For the first time since the fables of heroes, Lew could not stop reading. Time slipped away as she read of terrifying people that ruled the whole realm, enslaving anyone who could help them extract the land’s resources and torturing whoever stood in their way. Naturally, these were the demons, servants of the demon king, who was defeated by Wyn and his comrades in the year zero. Wyn never bothered to describe them as more than “eville men,” so she had to fill in the details from things she’d heard around Candon. Red skin, scales, horns, long barbed tails and cloven-hoofed feet.
Wyn, along with his companions Derry the rat, Blade the crow, and Lyncado the gryphon, were second in importance only to the Great Wizard himself. The crow wanted me to read this. It said “Lewellyn Hero.” Does it think I will be the next Wyn? Lew had to admit the idea carried a certain appeal.
At the end of each entry, Wyn wrote the same signature. Strangely, it was a children’s rhyme Lew herself had learned long ago and still heard in the nursery to this day.
Gouge my eye and stab my heart
If Pando and I should ever part
–Wyn Wanderer
Considering that Wyn did not self-mutilate upon leaving the wood, the signature was even stranger. Nevertheless, it was the most consistent element of all of Wyn’s prose, particularly for a man who routinely innovated the spelling of common words, so when he went on one page from speaking of a strange animal called a “sheep” to the next where he told The Wizard about Pando’s trees without this rhyme in between, she felt a lurching sensation as if she had physically teleported from one corner of a room to another.

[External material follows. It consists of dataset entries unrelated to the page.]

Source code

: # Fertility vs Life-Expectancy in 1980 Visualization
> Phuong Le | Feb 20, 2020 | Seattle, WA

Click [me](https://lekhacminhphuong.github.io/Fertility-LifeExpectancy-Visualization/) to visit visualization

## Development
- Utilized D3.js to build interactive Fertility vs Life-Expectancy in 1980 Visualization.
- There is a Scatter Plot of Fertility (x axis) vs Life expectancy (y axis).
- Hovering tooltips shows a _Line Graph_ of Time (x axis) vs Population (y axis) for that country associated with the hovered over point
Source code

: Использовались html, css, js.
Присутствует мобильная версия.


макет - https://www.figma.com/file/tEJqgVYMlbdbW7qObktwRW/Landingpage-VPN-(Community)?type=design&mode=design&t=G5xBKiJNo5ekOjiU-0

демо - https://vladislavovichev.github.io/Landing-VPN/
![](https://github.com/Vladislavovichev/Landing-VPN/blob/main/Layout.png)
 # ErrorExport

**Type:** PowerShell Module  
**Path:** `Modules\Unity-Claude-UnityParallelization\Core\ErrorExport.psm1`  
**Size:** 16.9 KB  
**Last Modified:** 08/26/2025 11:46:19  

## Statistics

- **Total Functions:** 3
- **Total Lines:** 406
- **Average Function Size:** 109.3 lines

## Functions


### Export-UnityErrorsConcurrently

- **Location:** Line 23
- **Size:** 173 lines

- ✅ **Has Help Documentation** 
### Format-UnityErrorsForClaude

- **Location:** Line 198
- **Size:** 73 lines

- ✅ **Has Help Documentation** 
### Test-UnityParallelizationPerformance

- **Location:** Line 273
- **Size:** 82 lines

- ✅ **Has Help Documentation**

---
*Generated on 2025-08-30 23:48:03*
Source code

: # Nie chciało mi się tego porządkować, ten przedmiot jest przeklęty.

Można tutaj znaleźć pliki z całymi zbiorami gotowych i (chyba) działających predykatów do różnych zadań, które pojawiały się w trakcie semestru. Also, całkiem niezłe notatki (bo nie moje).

The smalle one did regale me of the animal beknownst to him as the sheepe. The sheepe on his farm requirede no pennes, for they did never trie to make egress. Once they had a pasture, so longe as it stayed greene, not one would seek a new horizonne.
Then, on the very next page
I did say to the honorable Wizard, “Indeede, our mightie Pando is all of one mind. The systemme of rootes are connected and each tree is but another branch reaching toward the sky.“
She looked back. Small one and sheep. Forward. Wizard and Trees. Mecklen was no stranger to meandering prose, but this was something else.
Lewellyn History, Craw! came the crow’s voice in her head. Lew squinted at the book and ran her finger down the crease in the center. Underneath, she felt the ragged edge of a page that had been torn out.